Required action: Each line in the entries below that holds the string "patch" must be copied.

--- Dataset records ---

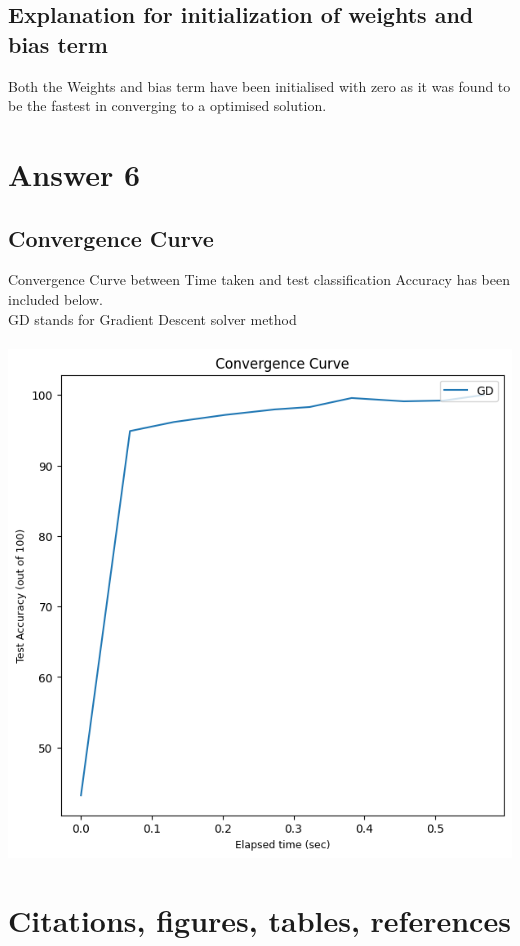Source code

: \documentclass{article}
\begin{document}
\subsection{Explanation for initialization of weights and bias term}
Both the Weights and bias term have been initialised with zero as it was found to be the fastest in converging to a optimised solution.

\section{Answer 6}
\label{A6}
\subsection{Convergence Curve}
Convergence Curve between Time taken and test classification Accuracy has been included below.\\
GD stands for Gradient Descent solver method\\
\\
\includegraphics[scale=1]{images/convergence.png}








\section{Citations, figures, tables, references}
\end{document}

---
--- Dataset records ---

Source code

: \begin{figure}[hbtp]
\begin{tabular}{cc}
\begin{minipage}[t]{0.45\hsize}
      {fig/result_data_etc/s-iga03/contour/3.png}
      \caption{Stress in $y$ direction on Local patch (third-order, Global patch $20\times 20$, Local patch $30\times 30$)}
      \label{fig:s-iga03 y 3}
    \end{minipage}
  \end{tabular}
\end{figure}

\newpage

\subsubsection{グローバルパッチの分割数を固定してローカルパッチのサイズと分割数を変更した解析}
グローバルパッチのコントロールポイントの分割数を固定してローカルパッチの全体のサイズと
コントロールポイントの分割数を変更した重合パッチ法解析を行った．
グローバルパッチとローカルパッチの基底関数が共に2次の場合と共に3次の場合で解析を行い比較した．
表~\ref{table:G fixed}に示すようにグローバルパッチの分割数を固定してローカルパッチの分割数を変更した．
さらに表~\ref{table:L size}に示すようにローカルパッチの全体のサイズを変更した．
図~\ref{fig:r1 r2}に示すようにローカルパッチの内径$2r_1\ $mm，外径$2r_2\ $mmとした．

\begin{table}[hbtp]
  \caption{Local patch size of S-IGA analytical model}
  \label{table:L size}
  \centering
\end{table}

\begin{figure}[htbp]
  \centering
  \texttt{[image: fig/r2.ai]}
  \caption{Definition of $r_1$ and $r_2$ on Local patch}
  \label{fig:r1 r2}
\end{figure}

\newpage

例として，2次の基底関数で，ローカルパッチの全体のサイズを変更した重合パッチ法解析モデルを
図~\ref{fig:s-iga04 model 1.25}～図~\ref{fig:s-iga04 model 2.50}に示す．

---

The answer:
      \caption{Stress in $y$ direction on Local patch (third-order, Global patch $20\times 20$, Local patch $30\times 30$)}
  \caption{Local patch size of S-IGA analytical model}
  \caption{Definition of $r_1$ and $r_2$ on Local patch}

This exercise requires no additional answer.